Saith the FT:
Northern Rock was officially classed a public sector company on Thursday, bringing its debts on to the government’s books and blowing apart one of the Treasury’s cherished budgetary rules.
The Office for National Statistics announced that the government has had so much control over the stricken mortgage lender since October that it should be classified in just the same way as nationalised entities such as Royal Mail.
While the ONS said the issue of control over the company was different from “nationalisation”, many will conclude that since the ONS views the bank as so similar to other nationalised companies, the term should apply to Northern Rock.
The ONS will not yet say exactly by how much public sector net debt will rise as a result of the reclassification, but said that on the basis of Northern Rock’s published accounts for the end of 2006, £90bn will be classed as public debt.
Since the bank lent heavily in early 2007, this figure might rise a little or might fall a little, reflecting mortgage redemptions since the crisis hit Northern Rock in September, but the Financial Times understands that the £90bn figure is a reasonable guide to the final amount.
The ONS said the likely increase in public sector net debt represented 6.7 per cent of gross domestic product.

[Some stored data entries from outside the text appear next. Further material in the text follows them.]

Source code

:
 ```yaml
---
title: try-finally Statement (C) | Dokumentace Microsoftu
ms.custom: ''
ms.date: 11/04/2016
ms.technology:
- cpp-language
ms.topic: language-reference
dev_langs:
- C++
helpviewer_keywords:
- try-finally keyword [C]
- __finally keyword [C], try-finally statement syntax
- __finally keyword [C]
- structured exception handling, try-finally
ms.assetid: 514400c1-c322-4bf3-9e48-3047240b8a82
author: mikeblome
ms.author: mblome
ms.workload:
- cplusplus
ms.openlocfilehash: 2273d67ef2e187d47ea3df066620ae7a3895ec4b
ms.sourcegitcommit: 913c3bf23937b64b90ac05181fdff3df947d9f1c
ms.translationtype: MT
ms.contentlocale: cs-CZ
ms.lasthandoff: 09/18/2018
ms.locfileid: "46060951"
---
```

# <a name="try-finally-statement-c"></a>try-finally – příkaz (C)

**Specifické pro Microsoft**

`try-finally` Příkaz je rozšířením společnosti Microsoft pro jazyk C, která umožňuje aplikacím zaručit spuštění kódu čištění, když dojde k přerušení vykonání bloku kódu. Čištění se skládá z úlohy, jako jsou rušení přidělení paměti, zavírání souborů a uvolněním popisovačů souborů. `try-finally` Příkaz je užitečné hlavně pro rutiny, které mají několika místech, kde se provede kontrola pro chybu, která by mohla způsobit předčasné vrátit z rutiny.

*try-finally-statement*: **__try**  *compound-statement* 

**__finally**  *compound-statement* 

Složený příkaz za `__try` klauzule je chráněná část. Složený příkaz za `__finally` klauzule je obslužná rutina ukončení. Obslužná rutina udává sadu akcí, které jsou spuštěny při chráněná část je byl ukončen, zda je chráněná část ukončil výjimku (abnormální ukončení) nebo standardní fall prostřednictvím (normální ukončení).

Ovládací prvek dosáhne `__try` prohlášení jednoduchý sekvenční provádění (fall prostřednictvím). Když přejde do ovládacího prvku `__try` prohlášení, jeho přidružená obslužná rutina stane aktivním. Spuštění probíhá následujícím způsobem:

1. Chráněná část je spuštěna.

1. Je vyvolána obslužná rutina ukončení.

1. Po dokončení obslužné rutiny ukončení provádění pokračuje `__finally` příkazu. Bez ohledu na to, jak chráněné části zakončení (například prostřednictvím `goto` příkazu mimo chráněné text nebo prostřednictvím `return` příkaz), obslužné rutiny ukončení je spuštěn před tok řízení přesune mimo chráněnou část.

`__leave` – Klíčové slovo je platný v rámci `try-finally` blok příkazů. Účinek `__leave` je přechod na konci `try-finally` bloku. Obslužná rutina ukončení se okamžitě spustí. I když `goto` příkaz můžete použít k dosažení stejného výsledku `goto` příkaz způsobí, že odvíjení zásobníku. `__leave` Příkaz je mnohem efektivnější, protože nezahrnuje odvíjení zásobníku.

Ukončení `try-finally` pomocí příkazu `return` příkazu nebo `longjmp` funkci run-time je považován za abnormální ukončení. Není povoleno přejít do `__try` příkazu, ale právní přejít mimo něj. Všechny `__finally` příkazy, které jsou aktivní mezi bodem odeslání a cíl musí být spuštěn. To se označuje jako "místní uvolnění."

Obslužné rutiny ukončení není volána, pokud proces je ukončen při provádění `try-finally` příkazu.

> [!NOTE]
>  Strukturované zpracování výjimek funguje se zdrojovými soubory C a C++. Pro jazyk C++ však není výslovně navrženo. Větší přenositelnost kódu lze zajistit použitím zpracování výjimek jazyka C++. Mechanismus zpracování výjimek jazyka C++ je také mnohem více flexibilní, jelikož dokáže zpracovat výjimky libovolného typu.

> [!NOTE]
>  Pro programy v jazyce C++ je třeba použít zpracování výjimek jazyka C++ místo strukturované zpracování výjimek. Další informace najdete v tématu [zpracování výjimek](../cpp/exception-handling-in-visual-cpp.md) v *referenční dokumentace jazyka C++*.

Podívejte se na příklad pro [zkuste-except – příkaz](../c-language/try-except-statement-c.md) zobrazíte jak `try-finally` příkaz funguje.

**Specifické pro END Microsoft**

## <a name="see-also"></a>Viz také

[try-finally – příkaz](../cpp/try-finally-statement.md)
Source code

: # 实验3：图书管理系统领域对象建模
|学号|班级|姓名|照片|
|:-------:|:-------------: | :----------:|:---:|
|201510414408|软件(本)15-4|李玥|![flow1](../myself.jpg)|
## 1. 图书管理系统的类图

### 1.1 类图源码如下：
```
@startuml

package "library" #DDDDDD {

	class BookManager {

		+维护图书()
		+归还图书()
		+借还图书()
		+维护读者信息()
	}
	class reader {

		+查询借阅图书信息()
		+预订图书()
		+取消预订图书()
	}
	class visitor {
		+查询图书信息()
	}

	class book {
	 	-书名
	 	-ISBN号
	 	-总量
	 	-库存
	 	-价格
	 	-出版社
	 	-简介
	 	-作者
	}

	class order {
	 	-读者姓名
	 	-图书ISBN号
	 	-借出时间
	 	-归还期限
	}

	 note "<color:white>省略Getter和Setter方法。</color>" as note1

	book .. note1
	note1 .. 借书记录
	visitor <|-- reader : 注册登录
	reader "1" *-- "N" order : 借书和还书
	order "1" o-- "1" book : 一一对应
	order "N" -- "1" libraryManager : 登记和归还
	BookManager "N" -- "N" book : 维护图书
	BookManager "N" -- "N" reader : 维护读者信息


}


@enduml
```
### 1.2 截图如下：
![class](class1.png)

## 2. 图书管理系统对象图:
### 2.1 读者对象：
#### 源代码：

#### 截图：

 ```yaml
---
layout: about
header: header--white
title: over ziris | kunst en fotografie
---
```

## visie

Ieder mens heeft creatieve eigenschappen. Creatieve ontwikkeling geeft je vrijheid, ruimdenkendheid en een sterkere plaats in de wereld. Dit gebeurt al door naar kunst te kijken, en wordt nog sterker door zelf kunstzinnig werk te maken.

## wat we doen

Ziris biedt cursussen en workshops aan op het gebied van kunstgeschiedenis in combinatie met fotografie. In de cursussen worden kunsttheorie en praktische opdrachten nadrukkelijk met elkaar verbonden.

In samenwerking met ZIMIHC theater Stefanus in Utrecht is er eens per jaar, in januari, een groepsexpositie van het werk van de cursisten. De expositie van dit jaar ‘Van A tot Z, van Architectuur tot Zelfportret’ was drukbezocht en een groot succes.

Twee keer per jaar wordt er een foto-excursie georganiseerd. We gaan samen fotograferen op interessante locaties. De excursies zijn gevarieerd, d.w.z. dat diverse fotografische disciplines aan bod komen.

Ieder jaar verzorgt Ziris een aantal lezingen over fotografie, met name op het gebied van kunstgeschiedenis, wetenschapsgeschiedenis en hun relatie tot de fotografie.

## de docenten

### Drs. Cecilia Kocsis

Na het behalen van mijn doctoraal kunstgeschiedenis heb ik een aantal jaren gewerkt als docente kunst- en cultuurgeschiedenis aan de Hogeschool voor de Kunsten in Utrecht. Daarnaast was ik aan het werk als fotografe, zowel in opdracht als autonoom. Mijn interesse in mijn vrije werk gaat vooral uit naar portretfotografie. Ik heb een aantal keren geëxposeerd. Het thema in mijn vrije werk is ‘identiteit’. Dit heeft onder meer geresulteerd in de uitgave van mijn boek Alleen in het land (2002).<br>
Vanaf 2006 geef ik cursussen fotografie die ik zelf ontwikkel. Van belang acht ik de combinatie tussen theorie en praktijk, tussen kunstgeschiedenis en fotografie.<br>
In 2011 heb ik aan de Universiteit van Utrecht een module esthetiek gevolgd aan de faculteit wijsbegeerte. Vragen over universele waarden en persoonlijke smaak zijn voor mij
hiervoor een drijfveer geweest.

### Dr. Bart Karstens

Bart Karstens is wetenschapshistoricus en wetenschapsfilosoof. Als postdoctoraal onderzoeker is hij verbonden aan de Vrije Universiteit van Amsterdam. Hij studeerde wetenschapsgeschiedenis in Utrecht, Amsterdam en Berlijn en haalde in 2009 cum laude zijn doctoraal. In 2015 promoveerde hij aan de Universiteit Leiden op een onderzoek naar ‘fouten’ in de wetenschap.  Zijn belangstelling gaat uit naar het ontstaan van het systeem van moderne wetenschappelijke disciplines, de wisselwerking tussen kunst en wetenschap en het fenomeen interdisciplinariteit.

If added to the current level of debt, the total public sector net debt would rise to 44.4 per cent of GDP, far above the government’s self-imposed ceiling of 40 per cent.
Treasury documentation from the pre-Budget report last October insists that to be sure of meeting the sustainable investment rule, “net debt will be maintained below 40 per cent of GDP in each and every year of the current economic cycle”.
This reclassification therefore blows a huge hole though the letter of the fiscal rule, which will add to the pressure on Alistair Darling, the chancellor, who critics accuse of running too lax budgetary policy as the UK economy heads for a slowdown.
The Treasury has previously let it be known that it will ignore any reclassification of Northern Rock as a temporary aberration and will invoke little-read passages of the legally-binding Code for Fiscal Stability to give it some leeway.
Officials also argue that Northern Rock has lots of assets, most of which are not netted off in the rather arcane public sector net debt classification. They insist they will not raise taxes or cut public expenditure decisions because of this breach.
But officials recognise that breaking one if its cherished rules is likely to cause a political storm.
Many accountants and economists suggest that the Treasury should modify its budgetary rules in light of reclassification decisions such as these and likely decisions soon to bring the private finance initiative on to the public books.
The Budget on 12 March would be the time Mr Darling could announce a review of the rules, although it would be politically difficult to change the rules just at a time when they are under pressure.
Shares in Northern Rock were 6.4 per cent higher at 104¼p.